FILE PHOTO: Smoke rises from the ground in this general view of Centralia, Pennsylvania on Jan. 26, 1983 where an uncontrolled, 20-year-old underground mine fire is raging. A resident of the town says: “It’s hell on earth.”
FILE PHOTO: U.S. Bureau of Mines’ John Stockalis, right, and Dan Lewis drop a thermometer through a hole on Main Street in Centralia, Pennsylvania on April 2, 1981, to measure the heat from a mine shaft blaze that has burned for 19 years. Townspeople will vote on May 19 to decide if the town should be relocated so the fire can be dug out.
Centralia background
The underground fire that pushed Centralia into Pennsylvania lore started when a group of paid fireman, on May 27, 1962, started a fire to clean up the town dump before Memorial Day. Firefighters thought they had extinguished the blaze but it spread through an opening in the pit to abandoned coal mines under the town.
FILE PHOTO: Steam rises from the Centralia mine fire in the area where the fire is close to the surface on May 24, 2002. The fire started in 1962.

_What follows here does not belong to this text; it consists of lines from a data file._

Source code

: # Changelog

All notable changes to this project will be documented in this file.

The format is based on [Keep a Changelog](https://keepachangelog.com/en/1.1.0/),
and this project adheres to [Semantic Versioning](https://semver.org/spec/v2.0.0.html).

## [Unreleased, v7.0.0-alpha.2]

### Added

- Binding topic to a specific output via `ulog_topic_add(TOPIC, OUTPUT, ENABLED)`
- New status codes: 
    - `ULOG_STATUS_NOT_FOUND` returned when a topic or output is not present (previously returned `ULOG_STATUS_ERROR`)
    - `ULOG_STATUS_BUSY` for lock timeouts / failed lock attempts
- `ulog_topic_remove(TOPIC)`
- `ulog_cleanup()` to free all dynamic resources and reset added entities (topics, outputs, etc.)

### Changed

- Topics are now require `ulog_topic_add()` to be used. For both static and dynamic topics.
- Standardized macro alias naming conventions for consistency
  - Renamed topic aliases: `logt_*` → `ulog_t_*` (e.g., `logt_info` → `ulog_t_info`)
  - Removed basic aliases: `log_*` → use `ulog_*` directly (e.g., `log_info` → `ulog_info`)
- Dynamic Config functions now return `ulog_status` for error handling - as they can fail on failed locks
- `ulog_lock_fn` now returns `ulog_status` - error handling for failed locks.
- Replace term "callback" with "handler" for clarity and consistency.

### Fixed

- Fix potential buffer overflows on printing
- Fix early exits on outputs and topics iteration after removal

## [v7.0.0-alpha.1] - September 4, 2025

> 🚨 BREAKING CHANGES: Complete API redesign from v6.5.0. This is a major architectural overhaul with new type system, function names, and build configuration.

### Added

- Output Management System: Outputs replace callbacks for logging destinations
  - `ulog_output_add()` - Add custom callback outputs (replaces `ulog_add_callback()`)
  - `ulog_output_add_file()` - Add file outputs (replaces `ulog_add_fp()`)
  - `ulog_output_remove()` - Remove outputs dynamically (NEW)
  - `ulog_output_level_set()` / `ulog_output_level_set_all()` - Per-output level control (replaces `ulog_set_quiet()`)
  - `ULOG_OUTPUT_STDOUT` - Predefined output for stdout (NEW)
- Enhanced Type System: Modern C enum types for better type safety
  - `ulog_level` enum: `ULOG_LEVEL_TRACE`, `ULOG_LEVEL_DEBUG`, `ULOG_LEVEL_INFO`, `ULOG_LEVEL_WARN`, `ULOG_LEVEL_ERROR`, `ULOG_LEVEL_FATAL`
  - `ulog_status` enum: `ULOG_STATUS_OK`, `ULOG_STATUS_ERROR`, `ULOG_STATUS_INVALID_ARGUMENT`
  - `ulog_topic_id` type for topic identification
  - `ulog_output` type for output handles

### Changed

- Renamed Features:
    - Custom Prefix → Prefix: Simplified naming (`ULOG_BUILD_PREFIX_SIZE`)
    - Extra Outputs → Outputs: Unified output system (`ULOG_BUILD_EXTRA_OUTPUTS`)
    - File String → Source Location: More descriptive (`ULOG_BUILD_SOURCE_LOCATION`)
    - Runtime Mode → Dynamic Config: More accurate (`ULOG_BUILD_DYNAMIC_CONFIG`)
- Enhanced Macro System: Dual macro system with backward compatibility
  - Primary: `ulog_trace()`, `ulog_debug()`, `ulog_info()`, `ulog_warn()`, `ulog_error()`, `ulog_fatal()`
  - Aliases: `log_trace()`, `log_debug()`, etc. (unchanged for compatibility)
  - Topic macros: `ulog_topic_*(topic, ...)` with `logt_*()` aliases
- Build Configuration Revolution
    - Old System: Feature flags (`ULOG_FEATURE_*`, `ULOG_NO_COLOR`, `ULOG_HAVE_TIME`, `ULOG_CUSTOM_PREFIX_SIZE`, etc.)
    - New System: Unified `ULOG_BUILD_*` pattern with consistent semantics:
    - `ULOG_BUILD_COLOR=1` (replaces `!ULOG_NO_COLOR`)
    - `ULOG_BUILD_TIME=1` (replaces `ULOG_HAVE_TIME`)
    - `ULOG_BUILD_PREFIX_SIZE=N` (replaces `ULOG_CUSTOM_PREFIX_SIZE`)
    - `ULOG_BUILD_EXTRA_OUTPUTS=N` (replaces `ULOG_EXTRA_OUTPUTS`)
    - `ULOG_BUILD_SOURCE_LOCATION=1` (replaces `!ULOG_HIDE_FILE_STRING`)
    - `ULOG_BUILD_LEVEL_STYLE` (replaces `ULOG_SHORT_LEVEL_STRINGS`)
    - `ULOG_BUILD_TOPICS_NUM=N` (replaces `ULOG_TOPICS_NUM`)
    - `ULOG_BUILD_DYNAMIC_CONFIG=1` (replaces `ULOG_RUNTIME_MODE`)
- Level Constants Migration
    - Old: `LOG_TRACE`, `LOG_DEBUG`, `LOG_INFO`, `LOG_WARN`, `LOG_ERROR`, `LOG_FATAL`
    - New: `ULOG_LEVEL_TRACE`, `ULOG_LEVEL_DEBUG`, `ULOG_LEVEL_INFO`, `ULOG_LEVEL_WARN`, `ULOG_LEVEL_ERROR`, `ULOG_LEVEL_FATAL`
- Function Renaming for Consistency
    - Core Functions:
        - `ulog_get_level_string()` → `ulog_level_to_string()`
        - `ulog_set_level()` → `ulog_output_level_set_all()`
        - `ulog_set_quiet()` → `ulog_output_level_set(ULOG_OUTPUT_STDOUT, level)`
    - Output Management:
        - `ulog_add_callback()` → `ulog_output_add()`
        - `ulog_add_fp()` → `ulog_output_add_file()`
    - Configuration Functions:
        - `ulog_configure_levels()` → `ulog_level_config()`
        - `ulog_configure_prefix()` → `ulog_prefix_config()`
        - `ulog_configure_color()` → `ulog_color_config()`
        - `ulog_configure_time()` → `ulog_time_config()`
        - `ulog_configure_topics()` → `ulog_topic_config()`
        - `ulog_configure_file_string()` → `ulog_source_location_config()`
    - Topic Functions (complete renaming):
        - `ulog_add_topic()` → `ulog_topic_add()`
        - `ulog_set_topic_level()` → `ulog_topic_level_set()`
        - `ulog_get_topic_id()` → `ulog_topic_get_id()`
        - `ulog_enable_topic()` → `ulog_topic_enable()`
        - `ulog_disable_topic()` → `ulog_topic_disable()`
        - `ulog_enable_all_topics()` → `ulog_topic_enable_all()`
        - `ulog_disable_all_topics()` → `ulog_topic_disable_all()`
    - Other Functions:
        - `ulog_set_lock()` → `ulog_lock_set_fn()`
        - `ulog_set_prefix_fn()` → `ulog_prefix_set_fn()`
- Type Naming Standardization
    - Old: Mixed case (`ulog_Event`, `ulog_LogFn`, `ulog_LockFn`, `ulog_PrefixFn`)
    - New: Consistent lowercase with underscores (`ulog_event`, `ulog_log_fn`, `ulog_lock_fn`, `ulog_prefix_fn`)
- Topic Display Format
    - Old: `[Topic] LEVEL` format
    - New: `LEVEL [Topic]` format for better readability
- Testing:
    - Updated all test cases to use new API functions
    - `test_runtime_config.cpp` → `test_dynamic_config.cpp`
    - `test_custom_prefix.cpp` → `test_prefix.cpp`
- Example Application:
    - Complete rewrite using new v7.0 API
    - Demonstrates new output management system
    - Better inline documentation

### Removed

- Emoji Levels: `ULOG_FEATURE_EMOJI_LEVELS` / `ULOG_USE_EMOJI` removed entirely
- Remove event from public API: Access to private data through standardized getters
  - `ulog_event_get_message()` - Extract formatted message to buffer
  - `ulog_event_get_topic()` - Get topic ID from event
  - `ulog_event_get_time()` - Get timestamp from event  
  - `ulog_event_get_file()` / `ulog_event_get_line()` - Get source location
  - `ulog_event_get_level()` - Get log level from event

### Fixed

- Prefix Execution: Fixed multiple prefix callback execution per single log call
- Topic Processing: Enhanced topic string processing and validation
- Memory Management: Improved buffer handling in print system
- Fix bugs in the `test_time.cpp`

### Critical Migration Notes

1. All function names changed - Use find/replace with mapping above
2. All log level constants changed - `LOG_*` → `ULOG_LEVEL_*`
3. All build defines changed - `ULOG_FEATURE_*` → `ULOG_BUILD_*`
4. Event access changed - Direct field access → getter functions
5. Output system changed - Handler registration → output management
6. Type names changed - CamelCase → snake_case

As the result of a study on how best to address the underground fire, more than 1,000 Centralia residents were moved out in the late 1980s in a $42 million federal relocation program.
With the population down to about 50, then-Gov. Robert Casey in 1992 authorized condemnation proceedings through the Columbia County Redevelopment Authority. The U.S. Postal Service in 2002 discontinued Centralia’s 17927 zip code and then-Gov. Ed Rendell in 2009 began the formal eviction of the few remaining residents.
Attempts to stop condemnation proceedings ended in 2013 with a settlement of a federal lawsuit. It resulted in the state paying the seven remaining residents $349,500 for their properties with the stipulation they could remain in their homes until they die.